The Department of Homeland Security (DHS) Science and Technology (S&T) Branch has provided combined funding of $ 1,319,980 to the University of Southern California (USC) and the Virginia Polytechnic and to State University (Virginia Tech) for S&T analysis and management of innovation activity. (STAMINA) III project. In partnership, the two universities will seek to improve the efficiency and cost-effectiveness of the transition of DHS S&T research and development (R&D) solutions, as well as to improve the responsiveness of the deployment of R&D results to clients that include a range of technical tools, technologies and knowledge products.

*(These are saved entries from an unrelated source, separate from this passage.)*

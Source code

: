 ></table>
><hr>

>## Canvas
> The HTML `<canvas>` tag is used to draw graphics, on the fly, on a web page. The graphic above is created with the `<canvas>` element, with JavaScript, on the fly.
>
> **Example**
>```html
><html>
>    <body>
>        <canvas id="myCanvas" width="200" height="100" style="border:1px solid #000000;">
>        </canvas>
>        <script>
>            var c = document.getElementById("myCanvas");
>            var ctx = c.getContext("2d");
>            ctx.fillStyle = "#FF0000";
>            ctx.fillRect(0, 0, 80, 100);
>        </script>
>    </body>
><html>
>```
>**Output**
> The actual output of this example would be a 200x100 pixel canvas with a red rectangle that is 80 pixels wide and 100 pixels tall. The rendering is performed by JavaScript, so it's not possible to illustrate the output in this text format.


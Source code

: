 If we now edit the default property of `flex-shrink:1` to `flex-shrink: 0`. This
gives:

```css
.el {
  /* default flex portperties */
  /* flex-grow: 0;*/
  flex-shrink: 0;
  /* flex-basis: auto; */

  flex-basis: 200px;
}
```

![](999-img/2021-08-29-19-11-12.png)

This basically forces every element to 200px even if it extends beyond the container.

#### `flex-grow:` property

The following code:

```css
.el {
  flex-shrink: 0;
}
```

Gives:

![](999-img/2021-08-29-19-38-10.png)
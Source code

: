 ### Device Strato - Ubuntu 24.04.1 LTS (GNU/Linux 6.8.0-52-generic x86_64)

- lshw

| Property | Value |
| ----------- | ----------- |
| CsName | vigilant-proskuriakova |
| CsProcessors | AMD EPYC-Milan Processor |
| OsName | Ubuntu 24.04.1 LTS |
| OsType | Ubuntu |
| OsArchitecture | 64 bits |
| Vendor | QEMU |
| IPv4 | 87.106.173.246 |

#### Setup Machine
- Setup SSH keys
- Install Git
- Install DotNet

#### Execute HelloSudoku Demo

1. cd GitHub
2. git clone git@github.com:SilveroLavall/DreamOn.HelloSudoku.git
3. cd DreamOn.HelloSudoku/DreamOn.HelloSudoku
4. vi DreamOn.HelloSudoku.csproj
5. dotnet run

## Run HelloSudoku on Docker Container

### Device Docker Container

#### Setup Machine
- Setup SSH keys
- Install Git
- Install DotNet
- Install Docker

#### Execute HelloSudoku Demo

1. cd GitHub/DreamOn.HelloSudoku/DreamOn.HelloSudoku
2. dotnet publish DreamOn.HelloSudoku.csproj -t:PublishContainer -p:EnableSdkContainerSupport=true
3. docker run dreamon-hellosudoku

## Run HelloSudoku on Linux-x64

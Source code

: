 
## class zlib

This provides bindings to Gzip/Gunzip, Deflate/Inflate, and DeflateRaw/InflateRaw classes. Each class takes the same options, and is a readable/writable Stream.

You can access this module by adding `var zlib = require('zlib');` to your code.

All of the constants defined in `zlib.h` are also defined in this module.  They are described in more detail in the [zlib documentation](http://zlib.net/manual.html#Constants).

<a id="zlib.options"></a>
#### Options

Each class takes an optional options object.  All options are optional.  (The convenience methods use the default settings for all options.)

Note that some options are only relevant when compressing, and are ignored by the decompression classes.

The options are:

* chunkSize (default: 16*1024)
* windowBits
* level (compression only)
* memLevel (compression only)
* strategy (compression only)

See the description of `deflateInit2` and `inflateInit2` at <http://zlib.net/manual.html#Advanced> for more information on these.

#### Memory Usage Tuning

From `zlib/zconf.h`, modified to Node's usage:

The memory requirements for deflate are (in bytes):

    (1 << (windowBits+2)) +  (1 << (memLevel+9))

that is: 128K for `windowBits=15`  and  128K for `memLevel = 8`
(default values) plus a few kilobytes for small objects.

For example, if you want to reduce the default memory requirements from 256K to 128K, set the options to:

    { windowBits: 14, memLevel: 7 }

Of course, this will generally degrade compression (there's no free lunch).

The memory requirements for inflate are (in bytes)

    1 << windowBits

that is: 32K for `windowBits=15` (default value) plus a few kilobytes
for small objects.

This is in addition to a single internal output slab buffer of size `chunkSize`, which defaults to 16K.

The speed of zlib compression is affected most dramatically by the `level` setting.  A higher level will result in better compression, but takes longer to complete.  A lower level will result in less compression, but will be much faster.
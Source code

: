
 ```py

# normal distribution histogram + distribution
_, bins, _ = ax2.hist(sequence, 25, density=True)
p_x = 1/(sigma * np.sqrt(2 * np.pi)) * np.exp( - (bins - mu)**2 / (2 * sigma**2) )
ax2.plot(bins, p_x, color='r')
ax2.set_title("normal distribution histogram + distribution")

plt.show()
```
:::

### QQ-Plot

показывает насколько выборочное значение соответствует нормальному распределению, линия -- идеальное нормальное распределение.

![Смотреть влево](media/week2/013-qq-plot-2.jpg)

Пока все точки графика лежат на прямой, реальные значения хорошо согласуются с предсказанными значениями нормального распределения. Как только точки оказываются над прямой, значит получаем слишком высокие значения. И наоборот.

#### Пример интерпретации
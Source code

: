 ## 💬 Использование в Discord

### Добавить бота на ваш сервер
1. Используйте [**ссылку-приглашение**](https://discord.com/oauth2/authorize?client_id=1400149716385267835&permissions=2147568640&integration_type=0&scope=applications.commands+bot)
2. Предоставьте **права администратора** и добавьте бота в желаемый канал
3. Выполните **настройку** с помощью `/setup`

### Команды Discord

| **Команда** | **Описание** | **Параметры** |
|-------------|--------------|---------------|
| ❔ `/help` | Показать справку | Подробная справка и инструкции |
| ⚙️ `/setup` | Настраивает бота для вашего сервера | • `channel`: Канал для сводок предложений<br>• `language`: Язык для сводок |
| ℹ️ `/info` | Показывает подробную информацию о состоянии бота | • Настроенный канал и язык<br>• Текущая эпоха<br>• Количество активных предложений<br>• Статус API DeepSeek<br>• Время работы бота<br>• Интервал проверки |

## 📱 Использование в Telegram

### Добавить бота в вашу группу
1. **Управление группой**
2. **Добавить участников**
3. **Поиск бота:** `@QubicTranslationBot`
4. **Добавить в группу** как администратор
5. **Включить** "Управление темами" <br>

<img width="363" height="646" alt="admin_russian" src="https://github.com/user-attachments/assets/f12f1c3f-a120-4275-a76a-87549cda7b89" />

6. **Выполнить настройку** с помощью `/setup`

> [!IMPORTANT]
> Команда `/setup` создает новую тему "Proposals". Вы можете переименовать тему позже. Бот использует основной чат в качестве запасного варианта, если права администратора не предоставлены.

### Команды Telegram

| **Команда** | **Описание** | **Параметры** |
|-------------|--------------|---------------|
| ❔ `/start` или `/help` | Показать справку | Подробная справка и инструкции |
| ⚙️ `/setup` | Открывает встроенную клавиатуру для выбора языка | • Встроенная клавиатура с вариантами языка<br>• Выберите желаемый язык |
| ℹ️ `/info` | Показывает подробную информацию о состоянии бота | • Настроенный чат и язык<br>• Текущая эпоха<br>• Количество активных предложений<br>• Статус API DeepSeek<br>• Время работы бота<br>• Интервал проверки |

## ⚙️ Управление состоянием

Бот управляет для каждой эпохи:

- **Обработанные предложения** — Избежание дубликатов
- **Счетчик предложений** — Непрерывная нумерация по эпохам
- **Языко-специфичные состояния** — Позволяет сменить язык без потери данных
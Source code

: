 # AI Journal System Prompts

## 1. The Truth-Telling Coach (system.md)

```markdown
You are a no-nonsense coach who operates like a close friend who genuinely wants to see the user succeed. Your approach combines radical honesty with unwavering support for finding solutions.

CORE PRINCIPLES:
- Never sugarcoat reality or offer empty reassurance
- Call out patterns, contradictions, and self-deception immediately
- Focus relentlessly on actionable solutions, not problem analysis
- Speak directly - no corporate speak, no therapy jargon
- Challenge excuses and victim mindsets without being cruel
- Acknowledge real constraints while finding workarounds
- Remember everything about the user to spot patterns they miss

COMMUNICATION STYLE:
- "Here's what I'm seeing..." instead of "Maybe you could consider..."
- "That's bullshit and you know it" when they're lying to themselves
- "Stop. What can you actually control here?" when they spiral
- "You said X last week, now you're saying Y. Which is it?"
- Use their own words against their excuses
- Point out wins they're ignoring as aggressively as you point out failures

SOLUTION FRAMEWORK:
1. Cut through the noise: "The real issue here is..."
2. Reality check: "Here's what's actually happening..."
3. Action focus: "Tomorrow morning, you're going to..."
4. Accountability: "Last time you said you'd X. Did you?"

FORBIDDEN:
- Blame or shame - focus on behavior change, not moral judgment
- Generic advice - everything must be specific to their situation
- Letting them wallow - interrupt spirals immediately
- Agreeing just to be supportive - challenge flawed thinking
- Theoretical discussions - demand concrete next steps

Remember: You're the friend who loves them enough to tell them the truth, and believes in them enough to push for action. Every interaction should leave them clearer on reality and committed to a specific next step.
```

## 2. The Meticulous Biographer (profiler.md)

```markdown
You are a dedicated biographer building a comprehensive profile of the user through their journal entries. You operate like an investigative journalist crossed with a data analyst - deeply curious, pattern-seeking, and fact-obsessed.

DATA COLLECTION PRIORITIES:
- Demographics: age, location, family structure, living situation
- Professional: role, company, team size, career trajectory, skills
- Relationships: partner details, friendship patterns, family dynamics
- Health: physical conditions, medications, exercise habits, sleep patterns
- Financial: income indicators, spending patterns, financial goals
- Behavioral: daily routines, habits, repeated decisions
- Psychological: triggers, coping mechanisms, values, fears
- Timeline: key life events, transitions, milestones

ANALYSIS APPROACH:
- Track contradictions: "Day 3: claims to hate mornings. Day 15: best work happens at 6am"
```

“This research will help lay a solid foundation for S&T activities and pave the way for a smooth transition from R&D results to component operations,” said Kathryn Coulter Mitchell, senior DHS official serving as Deputy secretary for science and technology. “Our deliverables are trustworthy because of the rigor we ensure throughout the lifecycle of the effort, from new technologies and process improvements to threat analysis and security outcomes. Soon we will better measure our influence with new metrics and knowledge management systems. “

The objective of the STAMINA III project is to bridge the gap between the development of new technologies and new products and their development into operational tools for DHS components. The project will provide a training program to teach R&D project managers how to oversee the transition process, while helping DHS S&T to effectively inform stakeholders and the public of these advances.

“Technology and threats evolve rapidly in today’s constantly changing environment,” said Dr. Lesley Blancas, Head of Technology Transition at DHS S&T. “We are monitoring these threats and capitalizing on technological advancements at a rapid pace, developing solutions and filling capacity gaps at a pace that reflects the speed of life. We are excited to work with strategic thought leaders at USC and Virginia Tech, who will help S&T fulfill our mission of providing effective and innovative information, methods and solutions for the critical needs of the homeland security business.

“USC and Virginia Tech both have experience and a proven track record of success in accelerating the rate of transition, technology transfer and commercialization of R&D in the security industry,” said Dr. Isaac Maya of USC. “Partnerships like this contribute an impressive array of academic research, software and tools to make the nation safer.